How to make network graph normalised data


I am new in this era. I have a data with actors and movies. enter image description here

I'm trying to make network analysis and find communities. So I take my data, make matrix multiplication with its transpose and normalised it. enter image description here Now I want to make it network graph. I tried to do with networkx library but couldn't make it. I don't have any experience so I'm open for all suggestions.


Solution

  • You can use NetworkX to map this network and hopefully I can help with this part!

    First, you will need to import the NetworkX library (using import networkx as nx).

    Next, import the data. Since your data is in matrix format (rather than a simple edge list), it is a little more complicated to import into NetworkX. I would suggest first converting the data into a NumPy matrix and then creating the graph using the NetworkX from_numpy_matrix function.

    I will run through an example using dummy data. A screenshot of this data can be found:here (a simplified version of your normalised dataset)

    This is the code I used to import the data and create the graph:

        import numpy as np
        import pandas as pd
        import networkx as nx
    
        df=pd.read_csv('matrixdata.csv', sep=',', index_col=0) # read data
        matrix = np.asmatrix(df.values) # convert data to NumPy matrix
        G = nx.from_numpy_matrix(matrix) # create graph in networkx
    

    Now I can print, for example, the number of edges in my network using print(len(G.edges()), which returns 5 edges (since I made a 5x5 matrix with only 5 connections).

    From here, we can perform a number of measures on the network (e.g. density, degree etc.).

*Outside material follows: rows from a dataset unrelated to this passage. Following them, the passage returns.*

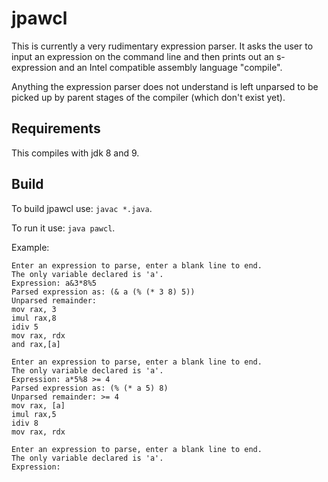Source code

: # jpawcl

This is currently a very rudimentary expression parser. It asks the user to input an expression on the command line and then prints out an s-expression and an Intel compatible assembly language "compile".

Anything the expression parser does not understand is left unparsed to be picked up by parent stages of the compiler (which don't exist yet).

## Requirements

This compiles with jdk 8 and 9.

## Build

To build jpawcl use: `javac *.java`.

To run it use: `java pawcl`.

Example:
```
Enter an expression to parse, enter a blank line to end.
The only variable declared is 'a'.
Expression: a&3*8%5
Parsed expression as: (& a (% (* 3 8) 5))
Unparsed remainder:
mov rax, 3
imul rax,8
idiv 5
mov rax, rdx
and rax,[a]

Enter an expression to parse, enter a blank line to end.
The only variable declared is 'a'.
Expression: a*5%8 >= 4
Parsed expression as: (% (* a 5) 8)
Unparsed remainder: >= 4
mov rax, [a]
imul rax,5
idiv 8
mov rax, rdx

Enter an expression to parse, enter a blank line to end.
The only variable declared is 'a'.
Expression:
```
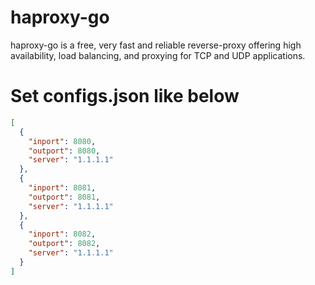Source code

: # haproxy-go
haproxy-go is a free, very fast and reliable reverse-proxy offering high availability, load balancing, and proxying for TCP and UDP applications.

# Set configs.json like below
```json
[
  {
    "inport": 8080,
    "outport": 8080,
    "server": "1.1.1.1"
  },
  {
    "inport": 8081,
    "outport": 8081,
    "server": "1.1.1.1"
  },
  {
    "inport": 8082,
    "outport": 8082,
    "server": "1.1.1.1"
  }
]
```
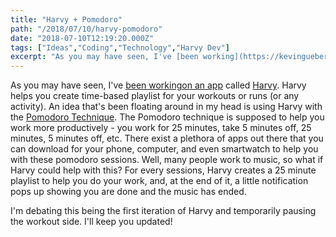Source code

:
 ```yaml
---
title: "Harvy + Pomodoro"
path: "/2018/07/10/harvy-pomodoro"
date: "2018-07-10T12:19:20.000Z"
tags: ["Ideas","Coding","Technology","Harvy Dev"]
excerpt: "As you may have seen, I've [been working](https://kevinguebert.com/2018/06/02/meet-harvy/)[on an app](https://kevinguebert.com/2018/06/07/better-recommendations-with-harvy/) called..."
---
```


As you may have seen, I've [been working](https://kevinguebert.com/2018/06/02/meet-harvy/)[on an app](https://kevinguebert.com/2018/06/07/better-recommendations-with-harvy/) called [Harvy](www.harvy.app). Harvy helps you create time-based playlist for your workouts or runs (or any activity). An idea that's been floating around in my head is using Harvy with the [Pomodoro Technique](https://en.wikipedia.org/wiki/Pomodoro_Technique). The Pomodoro technique is supposed to help you work more productively - you work for 25 minutes, take 5 minutes off, 25 minutes, 5 minutes off, etc. There exist a plethora of apps out there that you can download for your phone, computer, and even smartwatch to help you with these pomodoro sessions. Well, many people work to music, so what if Harvy could help with this? For every sessions, Harvy creates a 25 minute playlist to help you do your work, and, at the end of it, a little notification pops up showing you are done and the music has ended.

I'm debating this being the first iteration of Harvy and temporarily pausing the workout side. I'll keep you updated!

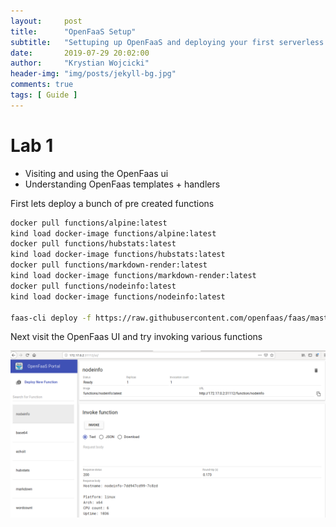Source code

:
 ```yaml
---
layout:     post
title:      "OpenFaaS Setup"
subtitle:   "Settuping up OpenFaaS and deploying your first serverless function"
date:       2019-07-29 20:02:00
author:     "Krystian Wojcicki"
header-img: "img/posts/jekyll-bg.jpg"	
comments: true
tags: [ Guide ]
---
```


# Lab 1

* Visiting and using the OpenFaas ui
* Understanding OpenFaas templates + handlers

First lets deploy a bunch of pre created functions

```bash
docker pull functions/alpine:latest
kind load docker-image functions/alpine:latest
docker pull functions/hubstats:latest
kind load docker-image functions/hubstats:latest
docker pull functions/markdown-render:latest
kind load docker-image functions/markdown-render:latest
docker pull functions/nodeinfo:latest
kind load docker-image functions/nodeinfo:latest

faas-cli deploy -f https://raw.githubusercontent.com/openfaas/faas/master/stack.yml --gateway $ip:31112
```

Next visit the OpenFaas UI and try invoking various functions

![lab1-ui](/img/posts/lab1-ui.png)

    However, just a word of caution with your data as pictured above. In the normalised version, all of the node ID's have been changed from films (in rows) and actors (in columns) to standard integers (starting from 0 in both the columns and the rows). NetworkX will treat these as your node ID's, which means that it will think that node 0 in your first column is the same as node 0 in your first row. Possibly this is your intention because you have normalised the data, but it is worth flagging up. The repercussions of this are that your connections will all be treated as 'self-directed' i.e. node 0 only connects to node 0, node 1 only connects to node 1 and so on.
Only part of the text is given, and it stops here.